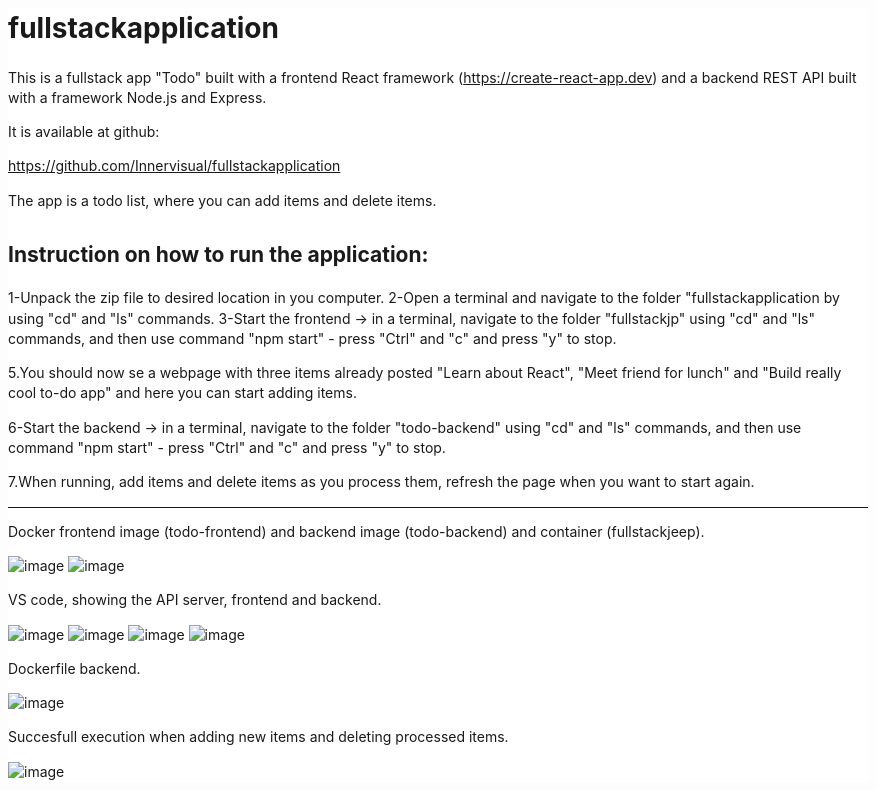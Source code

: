 # fullstackapplication

This is a fullstack app "Todo" built with a frontend React framework (https://create-react-app.dev) and a backend REST API built with a framework Node.js and Express.

It is available at github:

https://github.com/Innervisual/fullstackapplication

The app is a todo list, where you can add items and delete items.

Instruction on how to run the application:
-----------------------------------------

1-Unpack the zip file to desired location in you computer.
2-Open a terminal and navigate to the folder "fullstackapplication by using "cd" and "ls" commands.
3-Start the frontend -> in a terminal, navigate to the folder "fullstackjp" using "cd" and "ls" commands, and then use command "npm start" - press "Ctrl" and "c" and press "y" to stop.

5.You should now se a webpage with three items already posted "Learn about React", "Meet friend for lunch" and "Build really cool to-do app" and here you can start adding items. 

6-Start the backend -> in a terminal, navigate to the folder "todo-backend" using "cd" and "ls" commands, and then use command "npm start" - press "Ctrl" and "c" and press "y" to stop.

7.When running, add items and delete items as you process them, refresh the page when you want to start again.

------------------------------------------

Docker frontend image (todo-frontend) and backend image (todo-backend) and container (fullstackjeep).

<img width="1054" alt="image" src="https://user-images.githubusercontent.com/98667242/222714216-3e52fd0c-8f7d-4c36-9904-6fd564747e21.png">
<img width="1050" alt="image" src="https://user-images.githubusercontent.com/98667242/222714316-4c6bd657-11b0-48a4-944c-8dc0183aeb4e.png">

VS code, showing the API server, frontend and backend.

<img width="849" alt="image" src="https://user-images.githubusercontent.com/98667242/222714558-f58cc3f0-af0f-4d09-a98a-7457badcd51f.png">
<img width="261" alt="image" src="https://user-images.githubusercontent.com/98667242/222714844-8ab7f921-d544-4d1a-a2f9-8cf6b4920a57.png">
<img width="862" alt="image" src="https://user-images.githubusercontent.com/98667242/222717387-fe19c48c-a068-41ec-ac45-90c383e72938.png">
<img width="789" alt="image" src="https://user-images.githubusercontent.com/98667242/222717733-43937d76-ce95-4758-9041-9839916626fd.png">

Dockerfile backend.

<img width="718" alt="image" src="https://user-images.githubusercontent.com/98667242/222718860-f16045d5-c424-4eb6-b9b1-23d53a2d9dd2.png">

Succesfull execution when adding new items and deleting processed items.

<img width="531" alt="image" src="https://user-images.githubusercontent.com/98667242/222719191-791f9529-4197-47f5-bb28-500fd79d0f90.png">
^^^^^^^^
| Problem to work on |
What is needed is a verbatim copy of the material, minus its pictures.

| Exercise answer |
Source code

: # fullstackapplication

This is a fullstack app "Todo" built with a frontend React framework (https://create-react-app.dev) and a backend REST API built with a framework Node.js and Express.

It is available at github:

https://github.com/Innervisual/fullstackapplication

The app is a todo list, where you can add items and delete items.

Instruction on how to run the application:
-----------------------------------------

1-Unpack the zip file to desired location in you computer.
2-Open a terminal and navigate to the folder "fullstackapplication by using "cd" and "ls" commands.
3-Start the frontend -> in a terminal, navigate to the folder "fullstackjp" using "cd" and "ls" commands, and then use command "npm start" - press "Ctrl" and "c" and press "y" to stop.

5.You should now se a webpage with three items already posted "Learn about React", "Meet friend for lunch" and "Build really cool to-do app" and here you can start adding items. 

6-Start the backend -> in a terminal, navigate to the folder "todo-backend" using "cd" and "ls" commands, and then use command "npm start" - press "Ctrl" and "c" and press "y" to stop.

7.When running, add items and delete items as you process them, refresh the page when you want to start again.

------------------------------------------

Docker frontend image (todo-frontend) and backend image (todo-backend) and container (fullstackjeep).

<img width="1054" alt="image" src="https://user-images.githubusercontent.com/98667242/222714216-3e52fd0c-8f7d-4c36-9904-6fd564747e21.png">
<img width="1050" alt="image" src="https://user-images.githubusercontent.com/98667242/222714316-4c6bd657-11b0-48a4-944c-8dc0183aeb4e.png">

VS code, showing the API server, frontend and backend.

<img width="849" alt="image" src="https://user-images.githubusercontent.com/98667242/222714558-f58cc3f0-af0f-4d09-a98a-7457badcd51f.png">
<img width="261" alt="image" src="https://user-images.githubusercontent.com/98667242/222714844-8ab7f921-d544-4d1a-a2f9-8cf6b4920a57.png">
<img width="862" alt="image" src="https://user-images.githubusercontent.com/98667242/222717387-fe19c48c-a068-41ec-ac45-90c383e72938.png">
<img width="789" alt="image" src="https://user-images.githubusercontent.com/98667242/222717733-43937d76-ce95-4758-9041-9839916626fd.png">

Dockerfile backend.

<img width="718" alt="image" src="https://user-images.githubusercontent.com/98667242/222718860-f16045d5-c424-4eb6-b9b1-23d53a2d9dd2.png">

Succesfull execution when adding new items and deleting processed items.

<img width="531" alt="image" src="https://user-images.githubusercontent.com/98667242/222719191-791f9529-4197-47f5-bb28-500fd79d0f90.png">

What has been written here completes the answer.